Information
- First date: February 18, 2011
- Last date: December 2, 2011

Events
- Total events: 4

Fights
- Total fights: 44
- Title fights: 6

Chronology
| 2010 in Tachi Palace Fights | 2011 in Tachi Palace Fights | 2012 in Tachi Palace Fights |

= 2011 in Tachi Palace Fights =

Mixed martial arts events

The year 2011 is the third year in the history of Tachi Palace Fights, a mixed martial arts promotion based in The United States.
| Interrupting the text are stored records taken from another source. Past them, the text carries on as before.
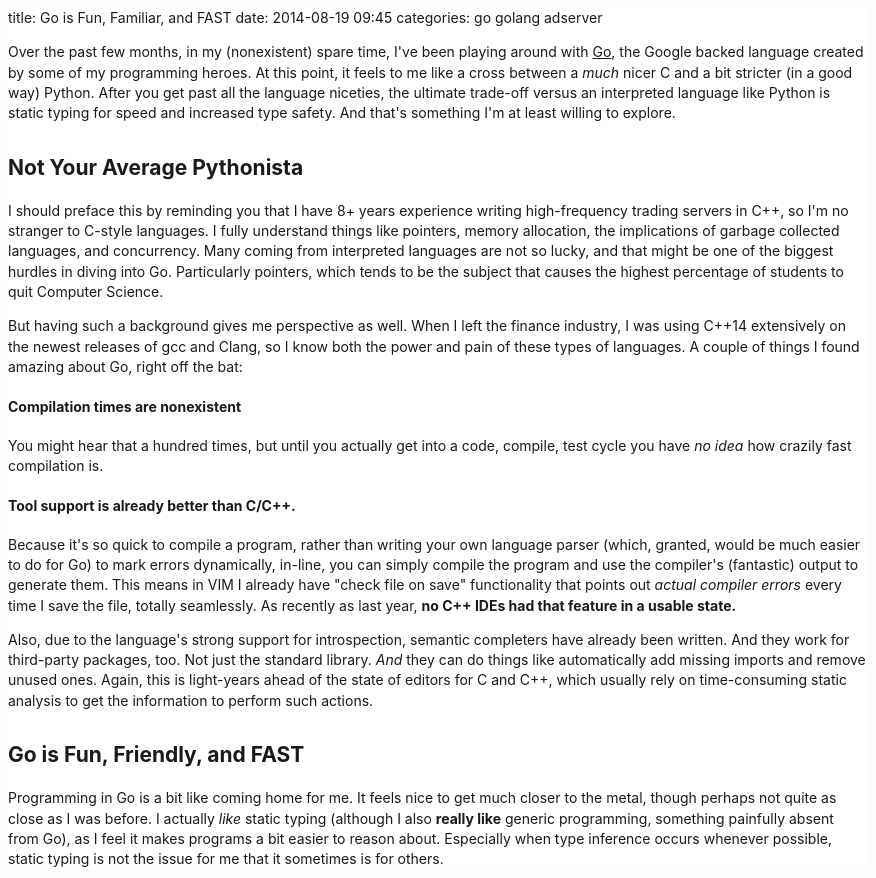 title: Go is Fun, Familiar, and FAST
date: 2014-08-19 09:45
categories: go golang adserver

Over the past few months, in my (nonexistent) spare time, I've been playing
around with [Go](http://www.golang.org), the Google backed language created by
some of my programming heroes. At this point, it feels to me like a cross between
a *much* nicer C and a bit stricter (in a good way) Python. After you get past
all the language niceties, the ultimate trade-off versus an interpreted language
like Python is static typing for speed and increased type safety. And that's
something I'm at least willing to explore.

## Not Your Average Pythonista

I should preface this by reminding you that I have 8+ years experience writing
high-frequency trading servers in C++, so I'm no stranger to C-style languages.
I fully understand things like pointers, memory allocation, the implications of
garbage collected languages, and concurrency. Many coming from interpreted
languages are not so lucky, and that might be one of the biggest hurdles in
diving into Go. Particularly pointers, which tends to be the subject that causes
the highest percentage of students to quit Computer Science.

But having such a background gives me perspective as well. When I left the
finance industry, I was using C++14 extensively on the newest releases of gcc
and Clang, so I know both the power and pain of these types of languages. A
couple of things I found amazing about Go, right off the bat:

#### Compilation times are nonexistent

You might hear that a hundred times, but until you actually get into a code, compile, test
cycle you have *no idea* how crazily fast compilation is.

#### Tool support is already better than C/C++. 

Because it's so quick to compile a program, rather than writing your own language parser
(which, granted, would be much easier to do for Go) to mark errors dynamically, in-line, you
can simply compile the program and use the compiler's (fantastic) output to generate
them. This means in VIM I already have "check file on save" functionality that points out
*actual compiler errors* every time I save the file, totally seamlessly. As
recently as last year, **no C++ IDEs had that feature in a usable state.** 

Also, due to the language's strong support for introspection, semantic completers have
already been written. And they work for third-party packages, too. Not just the
standard library. *And* they can do things like automatically add missing
imports and remove unused ones. Again, this is light-years ahead of the state of editors
for C and C++, which usually rely on time-consuming static analysis to get the
information to perform such actions.

## Go is Fun, Friendly, and FAST

Programming in Go is a bit like coming home for me. It feels nice to get much closer to
the metal, though perhaps not quite as close as I was before. I actually *like*
static typing (although I also **really like** generic programming, something
painfully absent from Go), as I feel it makes programs a bit easier to reason
about. Especially when type inference occurs whenever possible, static typing is
not the issue for me that it sometimes is for others.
In 2011 Tachi Palace Fights held 4 events beginning with, TPF 8: All or Nothing.

==Events list==

| # | Event title | Date | Arena | Location |
|---|---|---|---|---|
| 12 | TPF 11: Redemption | December 2, 2011 | Tachi Palace | Lemoore, California |
| 11 | TPF 10: Let The Chips Fall | August 5, 2011 | Tachi Palace | Lemoore, California |
| 10 | TPF 9: The Contenders | May 6, 2011 | Tachi Palace | Lemoore, California |
| 9 | TPF 8: All or Nothing | February 18, 2011 | Tachi Palace | Lemoore, California |

==TPF 8: All or Nothing==

TPF 8: All or Nothing was an event held on February 18, 2011 at the Tachi Palace in Lemoore, California.

==TPF 9: The Contenders==

TPF 9: The Contenders was an event held on May 6, 2011 at the Tachi Palace in Lemoore, California.

==TPF 10: Let The Chips Fall==

TPF 10: Let The Chips Fall was an event held on August 5, 2011 at the Tachi Palace in Lemoore, California.

==TPF 11: Redemption==

TPF 11: Redemption was an event held on December 2, 2011 at the Tachi Palace in Lemoore, California.